Nuisance is used to suppress protest the way niceness is used to suppress and avoid addressing complaints of racism and sexism.
They’re so close to right
The idea that rich, powerful people are happy to enact extremely invasive, restrictive rules that they are not in any way bound by isn’t wrong. It’s actually very, very right… powerful people know better than to let a good crisis go to waste.
My QAnon relative keeps saying, follow the money. Yet he won’t follow the money to Trump or Clarence Thomas or whoever paid off that other dickbag Justice’s loans. This is (part of) why I hate Joe Manchin: I followed the money to his coal plant and watched him put his personal financial interests over the future habitability of the planet. I recognize that there is corruption of the elite class, but it’s certainly not limited to Democrats like he thinks. And when I follow the money at the big picture, I see it flowing away from people, to corporations, where it’s concentrated in the hands of mega wealthy executives.
Hiding the harm
…[F]ears about so-called AIs eventually exceeding their creators’ abilities and taking over the world function to obfuscate the very real harm these machines are doing right now, to people that are alive today.
Another way this story works is that it embeds a notion of a hierarchy of intelligence within it… embedded within the dominant notion of intelligence is the assertion that certain kinds of intelligence are gendered and racialized, and therefore inferior.

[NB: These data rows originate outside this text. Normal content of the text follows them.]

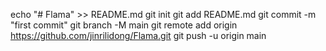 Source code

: echo "# Flama" >> README.md
git init
git add README.md
git commit -m "first commit"
git branch -M main
git remote add origin https://github.com/jinrilidong/Flama.git
git push -u origin main
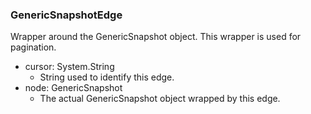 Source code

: ### GenericSnapshotEdge
Wrapper around the GenericSnapshot object. This wrapper is used for pagination.

- cursor: System.String
  - String used to identify this edge.
- node: GenericSnapshot
  - The actual GenericSnapshot object wrapped by this edge.
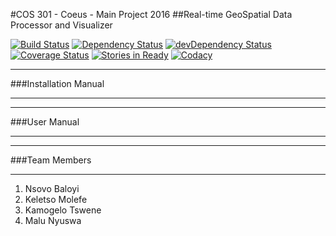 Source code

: #COS 301 - Coeus - Main Project 2016
##Real-time GeoSpatial Data Processor and Visualizer

[![Build Status](https://travis-ci.org/Coeus2016/visualizer-web-interface.png?branch=develop)](https://travis-ci.org/Coeus2016/visualizer-web-interface)
[![Dependency Status](https://david-dm.org/Coeus2016/visualizer-web-interface.svg)](https://david-dm.org/Coeus2016/visualizer-web-interface)
[![devDependency Status](https://david-dm.org/Coeus2016/visualizer-web-interface/dev-status.svg)](https://david-dm.org/Coeus2016/visualizer-web-interface#info=devDependencies)
[![Coverage Status](https://coveralls.io/repos/github/Coeus2016/visualizer-web-interface/badge.svg?branch=develop)](https://coveralls.io/github/Coeus2016/visualizer-web-interface?branch=develop)
[![Stories in Ready](https://badge.waffle.io/Coeus2016/visualizer-web-server.png?label=ready&title=Ready)](http://waffle.io/Coeus2016/visualizer-web-server)
[![Codacy](https://img.shields.io/codacy/69206fcb0df6462ca559610af32fd1fb.svg)](https://www.codacy.com/app/coeus-cos301-2016/visualizer-web-interface/dashboard)
********************************************************************************
###Installation Manual
********************************************************************************

********************************************************************************
###User Manual
********************************************************************************

********************************************************************************
###Team Members
********************************************************************************
1. Nsovo Baloyi
2. Keletso Molefe
3. Kamogelo Tswene
4. Malu Nyuswa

To expand on this, the fear that some people may lose their superior status to a machine is the same fear that they may lose it to people they already deem inferior. It’s part and parcel of a blowback against human rights being extended to Black people, to women, to trans folks, to the disabled, to everyone they long assumed was deservedly less worthy (of money, care, attention, or respect) than themselves.
Ooh pulling it all together 👀
At one time, Medium was the place I visited to discover new ideas and fresh writers.
I don’t know what it’s like on other people’s feeds, of course. But when I visit the feed of articles that Medium suggests to me today, I’m not just underwhelmed. I’m often appalled.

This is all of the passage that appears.